İkinci Abdülhamid İstanbul'da doğdu. Uzun boylu, buğday tenli, siyah ve sık sakallıydı. Kaşlarının üzeri hafifçe çıkıntılı ve gözleri de siyahtı.

Devrinin en kıymetli alimlerinde, çok iyi tahsil yaptı. Kuvvetli bir hafıza ve basirete sahipti. Gayet güzel ve düzgün konuşurdu. Deha derecesinde bir siyasete sahipti. Aynı zamanda çok cesur bir padişahtı. Spor yapmaktan hoşlanırdı. Gayet güzel silah ve kılıç kullanırdı. Son derece takva idi. Tasavvufa ait geniş bilgisi vardı.

Padişahlığı zamanında yıkılmak üzere olan devleti ayakta tutacak en iyi tedbir ne ise onları hiç tereddüt etmeden yerine getirdi ve devletin yıkılmasını tam 33 sene geciktirdi. Devrinde yapmış olduğu işleri, bazı aydın geçinen tabaka hariç, herkes takdirle karşılıyordu. Aleyhine her türlü iftiralar, en kötü isnatlar uyduruluyor ve Avrupa devletlerinin himayesinde yaşayan çeyrek aydın bile olamayanlar, gazetelerinde durmadan bu iftira ve isnatları yazıyorlardı. Hiç yılmadan ve bıkmadan, Devlet-i Aliyyeyi 33 sene idare etti. Dünya savaşının çıkacağına inanıyor, çıktığında ise Osmanlı Devletini kurtaracak şeyin, ancak denizlerde kuvvetli bir devletin yanında savaşa katılmak olduğunu düşünüyordu. Tahttan indirildiğinden hemen sonra bu görüşünün tam zıddı yapılmış, koca devlet de tamamen yıkılmıştı.

"Bu Cenabı Hakkın takdiridir."

Prens Bismark'a göre 100 gram aklın 90 gramı Abdülhamid Han'da, 5 gramı kendisinde, 5 gramı da diğer siyasilerdeydi.

Abdüllhamid Han'ın en büyük talihsizliği devleti en kötü şartlar altında eline almış olmasıdır.

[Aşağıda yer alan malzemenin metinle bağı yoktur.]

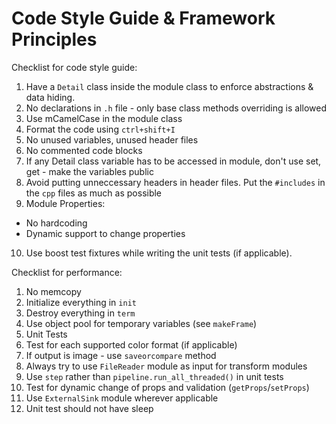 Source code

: # Code Style Guide & Framework Principles

Checklist for code style guide:

1. Have a `Detail` class inside the module class to enforce abstractions & data hiding.
2. No declarations in `.h` file - only base class methods overriding is allowed
3. Use mCamelCase in the module class
4. Format the code using `ctrl+shift+I`
5. No unused variables, unused header files
6. No commented code blocks
7. If any Detail class variable has to be accessed in module, don't use set, get - make the variables public
8. Avoid putting unneccessary headers in header files. Put the `#includes` in the `cpp` files as much as possible
9.  Module Properties:
   - No hardcoding
   - Dynamic support to change properties
10. Use boost test fixtures while writing the unit tests (if applicable). 

Checklist for performance:
1. No memcopy
2. Initialize everything in `init`
3. Destroy everything in `term`
4. Use object pool for temporary variables (see `makeFrame`)
5. Unit Tests
6. Test for each supported color format (if applicable)
7. If output is image - use `saveorcompare` method
8. Always try to use `FileReader` module as input for transform modules
9. Use `step` rather than `pipeline.run_all_threaded()` in unit tests
10. Test for dynamic change of props and validation (`getProps`/`setProps`)
11. Use `ExternalSink` module wherever applicable
12. Unit test should not have sleep
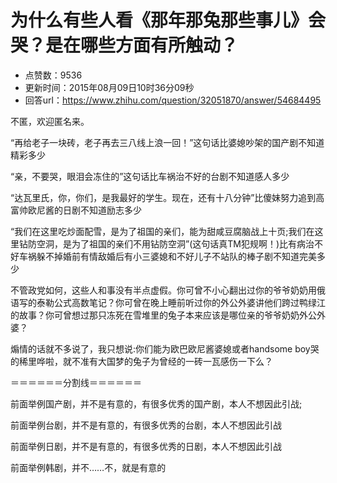 # 为什么有些人看《那年那兔那些事儿》会哭？是在哪些方面有所触动？
- 点赞数：9536
- 更新时间：2015年08月09日10时36分09秒
- 回答url：https://www.zhihu.com/question/32051870/answer/54684495
<body>
 <p data-pid="ZQKlc54c">不匿，欢迎匿名来。</p>
 <p data-pid="nGt9V7CV">“再给老子一块砖，老子再去三八线上浪一回！”这句话比婆媳吵架的国产剧不知道精彩多少</p>
 <p data-pid="tOPrP5ah">“亲，不要哭，眼泪会冻住的”这句话比车祸治不好的台剧不知道感人多少</p>
 <p data-pid="92N4L3Kf">“达瓦里氏，你，你们，是我最好的学生。现在，还有十八分钟”比傻妹努力追到高富帅欧尼酱的日剧不知道励志多少</p>
 <p data-pid="ms556K4m">“我们在这里吃炒面配雪，是为了祖国的亲们，能为甜咸豆腐脑战上十页;我们在这里钻防空洞，是为了祖国的亲们不用钻防空洞”(这句话真TM犯规啊！)比有病治不好车祸躲不掉婚前有情敌婚后有小三婆媳和不好儿子不站队的棒子剧不知道完美多少</p>
 <p data-pid="enCg2ceA">不管政党如何，这些人和事没有半点虚假。你可曾不小心翻出过你的爷爷奶奶用俄语写的泰勒公式高数笔记？你可曾在晚上睡前听过你的外公外婆讲他们跨过鸭绿江的故事？你可曾想过那只冻死在雪堆里的兔子本来应该是哪位亲的爷爷奶奶外公外婆？</p>
 <p data-pid="r-OP7Df8">煽情的话就不多说了，我只想说:你们能为欧巴欧尼酱婆媳或者handsome boy哭的稀里哗啦，就不准有大国梦的兔子为曾经的一砖一瓦感伤一下么？</p>
 <p data-pid="uGxeQ-xq">＝＝＝＝＝＝分割线＝＝＝＝＝＝</p>
 <p data-pid="7-wuhPYB">前面举例国产剧，并不是有意的，有很多优秀的国产剧，本人不想因此引战;</p>
 <p data-pid="xASRtdcT">前面举例台剧，并不是有意的，有很多优秀的台剧，本人不想因此引战</p>
 <p data-pid="Gh48cJS1">前面举例日剧，并不是有意的，有很多优秀的日剧，本人不想因此引战</p>
 <p data-pid="akUx55-X">前面举例韩剧，并不……不，就是有意的</p>
</body> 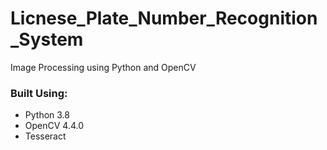 # Licnese_Plate_Number_Recognition_System
Image Processing using Python and OpenCV

### Built Using:
* Python 3.8
* OpenCV 4.4.0
* Tesseract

Tahttan indirildikten sonra zaman ilerledikçe, aleyhinde olup da pişman olmayan hemen hemen kalmamış gibiydi. Son derece dindar ve namuslu idi. Zevk ve sefaya düşkün değildi. Abdestsiz olarak hiçbir devlet işine imza atmadığı meşhurdur. 1908 senesinde düzmece bir irtica olayını bahane ederek tahttan indirdiklerinde yüksek bir veli derecesinde olan Büyük Hakan: "Bu Cenabı Hakkın takdiridir." diyerek elinde muazzam kuvvetler olduğu halde müdahale bile etmeden tahtını terketmiştir. Tahttan indirilmesinde birinci derecede Yahudilerin rolü vardı. Çünkü daha o zamanlar Yahudiler Filistin'den toprak istemişler, Sultan Abdülhamid de reddetmişti.

Siyasi ve diplomatik hadiselerin en çok olduğu devir şüphesiz Abdülhamid Han devridir. Bu büyük padişaha, bütün tarihi hakikatler ortaya çıkmış olmasına rağmen, hala iftira edenlere rastlamak mümkündür(...)

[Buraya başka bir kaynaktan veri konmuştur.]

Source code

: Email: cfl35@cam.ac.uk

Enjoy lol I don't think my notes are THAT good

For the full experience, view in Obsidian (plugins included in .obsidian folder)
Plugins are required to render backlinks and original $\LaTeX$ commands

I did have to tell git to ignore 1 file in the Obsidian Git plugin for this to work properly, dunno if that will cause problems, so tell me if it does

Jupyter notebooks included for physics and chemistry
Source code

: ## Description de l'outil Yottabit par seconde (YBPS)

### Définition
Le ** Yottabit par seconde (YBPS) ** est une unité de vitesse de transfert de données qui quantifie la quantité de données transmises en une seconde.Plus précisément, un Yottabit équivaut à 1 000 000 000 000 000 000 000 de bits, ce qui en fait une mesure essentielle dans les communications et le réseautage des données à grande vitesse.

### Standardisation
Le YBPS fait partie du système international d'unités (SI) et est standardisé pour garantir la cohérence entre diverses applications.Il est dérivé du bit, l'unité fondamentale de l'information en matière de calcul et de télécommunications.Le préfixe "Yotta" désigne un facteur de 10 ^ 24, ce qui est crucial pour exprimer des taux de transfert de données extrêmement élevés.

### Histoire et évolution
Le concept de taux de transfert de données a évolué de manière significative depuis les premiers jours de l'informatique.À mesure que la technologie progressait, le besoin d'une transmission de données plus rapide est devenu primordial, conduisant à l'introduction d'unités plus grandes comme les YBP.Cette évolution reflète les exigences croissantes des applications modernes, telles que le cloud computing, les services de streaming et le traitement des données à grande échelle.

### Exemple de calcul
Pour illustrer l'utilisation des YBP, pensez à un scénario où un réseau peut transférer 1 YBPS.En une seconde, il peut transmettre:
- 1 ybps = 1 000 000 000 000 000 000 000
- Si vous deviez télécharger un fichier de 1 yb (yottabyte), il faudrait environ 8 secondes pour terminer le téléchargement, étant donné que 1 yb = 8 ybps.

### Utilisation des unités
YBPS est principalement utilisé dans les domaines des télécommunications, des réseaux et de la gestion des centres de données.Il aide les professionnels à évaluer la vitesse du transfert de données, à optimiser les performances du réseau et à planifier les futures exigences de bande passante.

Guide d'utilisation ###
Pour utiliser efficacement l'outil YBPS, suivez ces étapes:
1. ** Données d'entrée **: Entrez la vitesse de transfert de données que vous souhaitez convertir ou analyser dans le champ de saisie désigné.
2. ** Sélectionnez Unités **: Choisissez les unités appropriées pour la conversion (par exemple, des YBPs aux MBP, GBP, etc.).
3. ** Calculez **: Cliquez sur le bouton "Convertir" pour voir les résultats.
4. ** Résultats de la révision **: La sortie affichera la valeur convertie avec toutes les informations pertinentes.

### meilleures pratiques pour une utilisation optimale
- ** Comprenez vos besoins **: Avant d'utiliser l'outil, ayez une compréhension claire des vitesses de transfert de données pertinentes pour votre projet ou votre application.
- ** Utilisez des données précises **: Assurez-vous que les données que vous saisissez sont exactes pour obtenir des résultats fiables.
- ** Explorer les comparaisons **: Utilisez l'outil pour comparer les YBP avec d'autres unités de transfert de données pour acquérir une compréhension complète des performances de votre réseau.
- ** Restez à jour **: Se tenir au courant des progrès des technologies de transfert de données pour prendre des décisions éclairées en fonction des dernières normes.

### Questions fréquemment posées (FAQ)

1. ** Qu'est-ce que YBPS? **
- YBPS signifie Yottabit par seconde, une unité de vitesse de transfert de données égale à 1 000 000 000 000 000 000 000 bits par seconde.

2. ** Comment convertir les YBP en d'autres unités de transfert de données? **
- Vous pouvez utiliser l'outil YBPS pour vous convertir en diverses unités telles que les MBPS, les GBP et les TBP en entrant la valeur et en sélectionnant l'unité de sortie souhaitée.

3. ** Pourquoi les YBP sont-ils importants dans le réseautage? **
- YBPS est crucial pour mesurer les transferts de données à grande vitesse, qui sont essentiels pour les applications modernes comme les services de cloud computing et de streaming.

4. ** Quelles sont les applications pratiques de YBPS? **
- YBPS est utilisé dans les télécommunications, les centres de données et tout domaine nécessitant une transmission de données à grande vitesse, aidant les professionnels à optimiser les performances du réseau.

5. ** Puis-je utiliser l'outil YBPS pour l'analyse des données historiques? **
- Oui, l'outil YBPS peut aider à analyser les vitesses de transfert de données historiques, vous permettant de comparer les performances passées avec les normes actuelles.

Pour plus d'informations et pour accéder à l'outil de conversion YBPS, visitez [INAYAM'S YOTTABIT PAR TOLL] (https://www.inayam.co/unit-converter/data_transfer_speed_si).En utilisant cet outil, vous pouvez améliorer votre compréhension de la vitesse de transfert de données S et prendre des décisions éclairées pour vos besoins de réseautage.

Abdülhamid neler yapmıştır:

  • Polis teşkilatını geliştirdi,
  • Komiserlik ve başkomiserlik makamlarını ihdas etti,
  • Savcılık müessesesini kurdu,
  • Ceza ve Ticaret usulü kanunlarını çıkarttı,
  • Askeri dikimevleri, tersaneler, feshaneler kurdurdu,
  • İstanbul, İzmir limanlarını tesis etti,
  • Tahta çıktığı zaman 252 milyon altın borcumuzu tahtı bıraktığında 30 milyon altına indirdi,
  • Köylerdeki ilkokulların dışında 300 tane ortaokul açtırdı ki bu okullarda yabancı dillere kadar birçok yeni dersler okutuluyordu,
  • Arkeoloji, Askeri müze, Yıldız Müzesi, Yıldız ve Beyazıt Kütüphaneleri yine o devirde açıldı,
  • Kuduz müessesesi o devirde açıldı,
  • Hamidiye çeşmeleri ve Terkos Su Şirketini yine Abdülhamid Han kurdurdu ve Kırkçeşme ile Halkalı Sularının ıslahı yine Abdülhamid'e nasip oldu.

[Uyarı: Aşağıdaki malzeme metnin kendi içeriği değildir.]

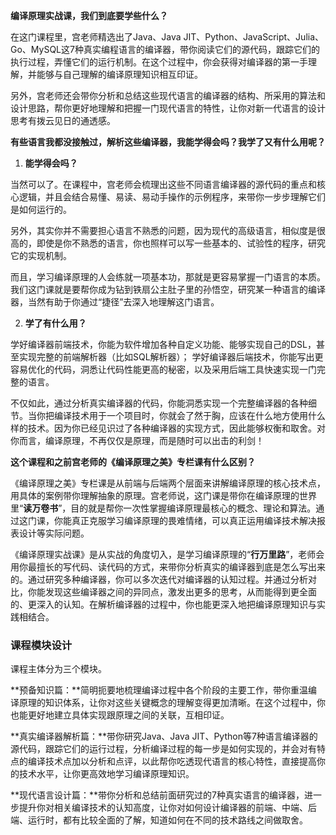 **编译原理实战课，我们到底要学些什么？**

在这门课程里，宫老师精选出了Java、Java JIT、Python、JavaScript、Julia、Go、MySQL这7种真实编程语言的编译器，带你阅读它们的源代码，跟踪它们的执行过程，弄懂它们的运行机制。在这个过程中，你会获得对编译器的第一手理解，并能够与自己理解的编译原理知识相互印证。

另外，宫老师还会带你分析和总结这些现代语言的编译器的结构、所采用的算法和设计思路，帮你更好地理解和把握一门现代语言的特性，让你对新一代语言的设计思考有拨云见日的通透感。

**有些语言我都没接触过，解析这些编译器，我能学得会吗？我学了又有什么用呢？**

1. **能学得会吗？**

当然可以了。在课程中，宫老师会梳理出这些不同语言编译器的源代码的重点和核心逻辑，并且会结合易懂、易读、易动手操作的示例程序，来带你一步步理解它们是如何运行的。

另外，其实你并不需要担心语言不熟悉的问题，因为现代的高级语言，相似度是很高的，即使是你不熟悉的语言，你也照样可以写一些基本的、试验性的程序，研究它的实现机制。

而且，学习编译原理的人会练就一项基本功，那就是更容易掌握一门语言的本质。我们这门课就是要帮你成为钻到铁扇公主肚子里的孙悟空，研究某一种语言的编译器，当然有助于你通过“捷径”去深入地理解这门语言。

2. **学了有什么用？**

学好编译器前端技术，你能为软件增加各种自定义功能、能够实现自己的DSL，甚至实现完整的前端解析器（比如SQL解析器）； 学好编译器后端技术，你能写出更容易优化的代码，洞悉让代码性能更高的秘密，以及采用后端工具快速实现一门完整的语言。

不仅如此，通过分析真实编译器的代码，你能洞悉实现一个完整编译器的各种细节。当你把编译技术用于一个项目时，你就会了然于胸，应该在什么地方使用什么样的技术。因为你已经见识过了各种编译器的实现方式，因此能够权衡和取舍。对你而言，编译原理，不再仅仅是原理，而是随时可以出击的利剑！

**这个课程和之前宫老师的《编译原理之美》专栏课有什么区别？**

《编译原理之美》专栏课是从前端与后端两个层面来讲解编译原理的核心技术点，用具体的案例带你理解抽象的原理。宫老师说，这门课是带你在编译原理的世界里“**读万卷书**”，目的就是帮你一次性掌握编译原理最核心的概念、理论和算法。通过这门课，你能真正克服学习编译原理的畏难情绪，可以真正运用编译技术解决报表设计等实际问题。

《编译原理实战课》是从实战的角度切入，是学习编译原理的“**行万里路**”，老师会用你最擅长的写代码、读代码的方式，来带你分析真实的编译器到底是怎么写出来的。通过研究多种编译器，你可以多次迭代对编译器的认知过程。并通过分析对比，你能发现这些编译器之间的异同点，激发出更多的思考，从而能得到更全面的、更深入的认知。在解析编译器的过程中，你也能更深入地把编译原理知识与实践相结合。

### 课程模块设计

课程主体分为三个模块。

**预备知识篇：**简明扼要地梳理编译过程中各个阶段的主要工作，带你重温编译原理的知识体系，让你对这些关键概念的理解变得更加清晰。在这个过程中，你也能更好地建立具体实现跟原理之间的关联，互相印证。

**真实编译器解析篇：**带你研究Java、Java JIT、Python等7种语言编译器的源代码，跟踪它们的运行过程，分析编译过程的每一步是如何实现的，并会对有特点的编译技术点加以分析和点评，以此帮你吃透现代语言的核心特性，直接提高你的技术水平，让你更高效地学习编译原理知识。

**现代语言设计篇：**带你分析和总结前面研究过的7种真实语言的编译器，进一步提升你对相关编译技术的认知高度，让你对如何设计编译器的前端、中端、后端、运行时，都有比较全面的了解，知道如何在不同的技术路线之间做取舍。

Büyük Hakan 1918 senesinin 10 Şubat'ında hayata gözlerini yummuştu

Tahttan indirildikten sonra Selanik'e sürülmüş, birçok işkenceler yapılmış ve Selanik'in düşman işgali altında kalma ihtimali çıkınca İstanbul'a Beylerbeyi Sarayı'nda oturmaya mecbur edilmiştir. Büyük Hakan, 1918 senesinin 10 Şubat'ında bu sarayda hayata gözlerini yummuş, Divanyolu'ndaki Sultan Mahmud Türbesine, amcası Sultan Abdülaziz ile dedesi İkinci Mahmud'un yanına defnedilmiştir. Vefatında 74 yaşını 4 ay geçiyordu. Cenazesinde en hareketli aleyhtarları bile ağlamışlardır. (Allah rahmet eylesin.)

Erkek çocukları: Mehmed, Selim, Abdülkadir, Ahmed Nuri, Mehmed Burhaneddin, Abdürrahim, Ahmet Nureddin, Mehmed Âbid, Ahmed.

Kız Çocukları    : Ulviye Sultan, Zekiye Sultan, Naime Sultan, Naile Sultan, Ayşe Sultan, Refia Sultan, Şadiye Sultan."

Ruhuna Fatiha

Sultan İkinci Abdülhamid Han (1293-1377 H)

Abdülhamid Han'dan sonraki padişah: Sultan Mehmed Reşat

 

Bu makaledeki bilgiler, Osmanlı Yayınevi tarafından neşredilen, Abdülkadir Dedeoğlu tarafından hazırlanan Osmanlılar Albümü kitabından iktibas edilmiştir.

Dedeoğlu, A. (1981). Osmanlılar Albümü. İstanbul: Osmanlı

8 Şubat 2021 Pazartesi

Hayatına Kısıtlama mı Gelecek?

 

Eksiğiz. doğruyu yanlış yerde arayıp duruyoruz...

Öyle bir zamana doğru gidiyoruz ki, hani geçmişte yeni bir teknolojik aygıtla tanışınca, örneğin dokunmatik akıllı telefonlar gibi, hayretler içinde kalırdık. Çok değil birkaç yıl sonra işte bu hayretimizi geçmişten bir eşya gördüğümüzde yaşayacağız. Giderek yokedip giderek unutacağız. Belki “unutturulacağız” demeli ama nihayetinde, buna hazırsak, unutma eylemini gerçekleştirecek olan biziz.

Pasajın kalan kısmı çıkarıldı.